Kevin grew up in Sheffield, England, and obtained his Bachelor’s degree in Geology from Oxford University in 1982, Master of Science from University of Alberta in 1984, and Ph.D. from University of Saskatchewan in 1992. He has been a faculty member of the Department of Geological Sciences at the University of Saskatchewan since completing a post-doctoral fellowship with the Geological Survey of Canada in 1993, and has been actively involved in the teaching and supervision of undergraduate and graduate students in the areas of mineral deposits, tectonics, Precambrian Geology, petrology, tectonics, and isotope geology.
He has a varied background in Mineral Deposits.

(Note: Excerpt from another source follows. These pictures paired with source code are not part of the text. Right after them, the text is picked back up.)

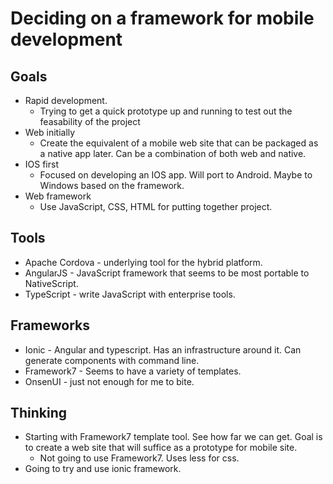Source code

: # Deciding on a framework for mobile development

## Goals
* Rapid development.
    * Trying to get a quick prototype up and running to test out the feasability of the project
* Web initially
    * Create the equivalent of a mobile web site that can be packaged as a native app later. Can be a combination of both web and native.
* IOS first
    * Focused on developing an IOS app. Will port to Android. Maybe to Windows based on the framework.
* Web framework
    * Use JavaScript, CSS, HTML for putting together project.

## Tools
* Apache Cordova - underlying tool for the hybrid platform.
* AngularJS - JavaScript framework that seems to be most portable to NativeScript. 
* TypeScript - write JavaScript with enterprise tools.

## Frameworks
* Ionic - Angular and typescript. Has an infrastructure around it. Can generate components with command line. 
* Framework7 - Seems to have a variety of templates.
* OnsenUI - just not enough for me to bite.

## Thinking
* Starting with Framework7 template tool. See how far we can get. Goal is to create a web site that will suffice as a prototype for mobile site.
    * Not going to use Framework7. Uses less for css.
* Going to try and use ionic framework.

He worked for Anglo-American as a Mine Geologist in the Witwatersrand Gold Fields, and Western Mining Corporation as an Exploration Geologist in northern Australia prior to his PhD. Kevin has been involved in research projects that have examined the geology, geochronology, geochemistry, petrology, paragenesis, and fluid evolution of orogenic gold, sediment-hosted and volcanic-hosted base metal, unconformity uranium, and rare earth element mineralization and the rocks with which they are associated, especially in the Precambrian Shield of Canada.
Kevin is a PGeol with Permission to Consult in Saskatchewan, a Fellow of Geoscientists Canada, the Saskatchewan representative of the Canadian Geoscience Standards Board, a Director of the Canadian Geological Foundation, and a member of numerous academic societies.
The Calgary Mineral Exploration Group Society offers monthly lunchtime seminars relating to geology and mining in the province of Alberta, across Canada and around the world.
$20.00 for members
$10.00 for students (with student ID)
$25.00 for non-members
Lounge, Kerby Centre, 1133 – 7th Ave SW, Calgary, AB
Doors Open at 11:30am Talk Commences at 12:00 noon
Please confirm your intention to attend by email to firstname.lastname@example.org so that the appropriate number of meals can be ordered.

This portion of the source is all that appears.